So, just think, memory is evil. If you remember that, the next thing, is that, of course, you should steal good ideas. I mean, why invent totally new stuff if there's already some good ideas out there already? So, if we think about memory and we think about good ideas, what do we come to? When you talk about C technology, Long time ago, they put shared libraries into the system.
[Transcript missing]
The tenured generation, remember that's the one where your objects live in adulthood. And then there's that permanent generation, that sort of you don't know about it, but it actually costs you kind of place, right? When you get running, that whole space gets dwarfed. The HotSpot keeps the ratios of Eden to new and the total of that to tenured, and they keep the ratios the same. But in a 25, or in this case, a 35 megabyte application, the tenured space is where most of your stuff lives.
But doggone it, that permanent generation, the place where we keep things like your bytecodes and stuff, takes up a fair amount of space. Now, wait a minute, bytecodes, wait a minute, what about all the bytecodes for things like Swing? Things like JavaLang String? I mean, does your program have a different version of the bytecodes for JavaLang String? Of course not. It's the same bytecodes.
Well, why does your program in memory have a different copy of it? No good reason whatsoever. So when we took a look at what we could share, we figured out that it's that space for the bytecodes. It's that space for the metadata for your program that comes out of the standard shipping system libraries. So what we did was, so imagine that red space.
That red space gets split up. And then we split it up into three sections. There's a section that is completely shareable, the completely read-only part. There's a section that is mostly shared. It can be touched on, but it's mostly shareable. And then there's still your classes, the bytecodes for your classes that aren't really shareable to anybody. So this is a review slide. What we did was we added a new generation. We call it the shared generation.
It has no CPU cost to maintain because it's there to start out with. It doesn't die, because these objects are immortal. So, that's pretty cool. If we don't even have to build these objects, and we don't have to even maintain them, that offers us a CPU savings as well. So in addition to reducing memory, we get to reduce the CPU cycles to get to this initial configuration and to maintain it during the running time of your program. So let me talk a bit about the shared generation.

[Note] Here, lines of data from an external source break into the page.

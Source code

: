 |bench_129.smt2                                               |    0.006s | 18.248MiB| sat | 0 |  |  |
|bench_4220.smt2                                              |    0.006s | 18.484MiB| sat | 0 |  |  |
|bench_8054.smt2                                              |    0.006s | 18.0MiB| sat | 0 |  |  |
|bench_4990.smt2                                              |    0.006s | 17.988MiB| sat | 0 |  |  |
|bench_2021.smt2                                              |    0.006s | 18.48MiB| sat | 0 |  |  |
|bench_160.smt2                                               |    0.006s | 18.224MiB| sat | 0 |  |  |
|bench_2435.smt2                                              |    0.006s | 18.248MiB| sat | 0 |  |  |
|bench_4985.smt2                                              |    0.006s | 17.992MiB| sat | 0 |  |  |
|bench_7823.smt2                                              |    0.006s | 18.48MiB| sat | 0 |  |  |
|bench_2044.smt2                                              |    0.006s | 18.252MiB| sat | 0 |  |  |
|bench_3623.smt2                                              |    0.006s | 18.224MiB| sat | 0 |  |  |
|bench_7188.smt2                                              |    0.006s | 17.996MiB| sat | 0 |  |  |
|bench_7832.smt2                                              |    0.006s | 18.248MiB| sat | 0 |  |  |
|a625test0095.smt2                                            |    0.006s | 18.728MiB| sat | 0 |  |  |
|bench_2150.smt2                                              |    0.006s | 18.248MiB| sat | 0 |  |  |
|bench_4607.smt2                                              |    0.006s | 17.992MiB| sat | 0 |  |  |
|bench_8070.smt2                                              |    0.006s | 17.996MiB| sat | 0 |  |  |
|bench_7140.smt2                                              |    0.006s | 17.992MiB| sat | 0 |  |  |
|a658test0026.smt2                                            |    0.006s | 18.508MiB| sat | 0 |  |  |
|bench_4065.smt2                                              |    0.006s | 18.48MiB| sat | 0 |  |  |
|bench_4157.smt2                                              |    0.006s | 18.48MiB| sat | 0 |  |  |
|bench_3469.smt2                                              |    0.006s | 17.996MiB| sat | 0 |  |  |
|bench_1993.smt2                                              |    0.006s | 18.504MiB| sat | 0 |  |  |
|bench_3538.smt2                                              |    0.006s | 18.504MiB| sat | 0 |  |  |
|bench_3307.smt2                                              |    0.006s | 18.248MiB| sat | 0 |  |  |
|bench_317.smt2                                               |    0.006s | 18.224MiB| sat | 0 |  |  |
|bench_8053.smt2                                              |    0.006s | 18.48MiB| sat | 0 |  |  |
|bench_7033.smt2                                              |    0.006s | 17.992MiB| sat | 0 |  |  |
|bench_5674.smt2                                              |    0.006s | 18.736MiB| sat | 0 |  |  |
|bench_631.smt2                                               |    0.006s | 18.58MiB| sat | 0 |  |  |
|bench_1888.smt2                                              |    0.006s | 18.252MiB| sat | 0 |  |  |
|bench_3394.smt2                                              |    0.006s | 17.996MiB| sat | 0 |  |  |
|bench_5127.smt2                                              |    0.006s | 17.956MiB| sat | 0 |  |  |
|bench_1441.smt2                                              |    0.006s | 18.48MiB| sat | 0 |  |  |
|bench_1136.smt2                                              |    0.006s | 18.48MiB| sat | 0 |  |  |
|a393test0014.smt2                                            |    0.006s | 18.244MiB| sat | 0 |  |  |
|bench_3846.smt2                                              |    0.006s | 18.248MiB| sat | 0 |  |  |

It's based on the observation that some objects never change and never die. So those are the objects we want to share. Those are the objects we maintain on your behalf for the byte codes, for the strings and stuff in your jar files, or in the system jar files at least.
What we do is we process those standard jar files once. We take a a a a we have a list of the of the, an ordered list of the classes that typically get used in a swing application. We load them into the VM using a special option, which I'm not going to tell you about.
We, uh, a key point here is that we don't execute any byte codes. Typically when you load classes into HotSpot, you of course, you know, run the static initializers. Well, the static initializers can do things like look at your command line arguments. They can, you know, go look at, look at you know, uh, go look at disk memory. They can do arbitrary code, right? And so that would change the, you know, change the state of the program.
So the idea here is that we want to just preserve the jar file. We just want to have an in-memory version of the jar file. The, the useful, the running, the useful part of the jar file is the part we want to save and share. And so we don't execute any byte codes. And then we use that fabulous garbage collector technology. There's a little part of it that just says iterate every object in this generation and do something to it.
You know, something like a closure, only it's written in C++. But anyway, we reapply that garbage collecting technology to pack all the objects that ever got created and pack them into these two spaces, the shared read-only space and the shared rewrite space. And then of course, we write that space to disk.
And the next time you start up HotSpot, you just map that into memory, do a little bit of fix up, and you're running, right? Piece of cake. Simple. This is called pickling. Um, swizzling, no, not swizzling, it's not pickling. Um, map and go, I can't remember what, there's a, I don't know, there's a term for that. Um, map and go, maybe that's the right term.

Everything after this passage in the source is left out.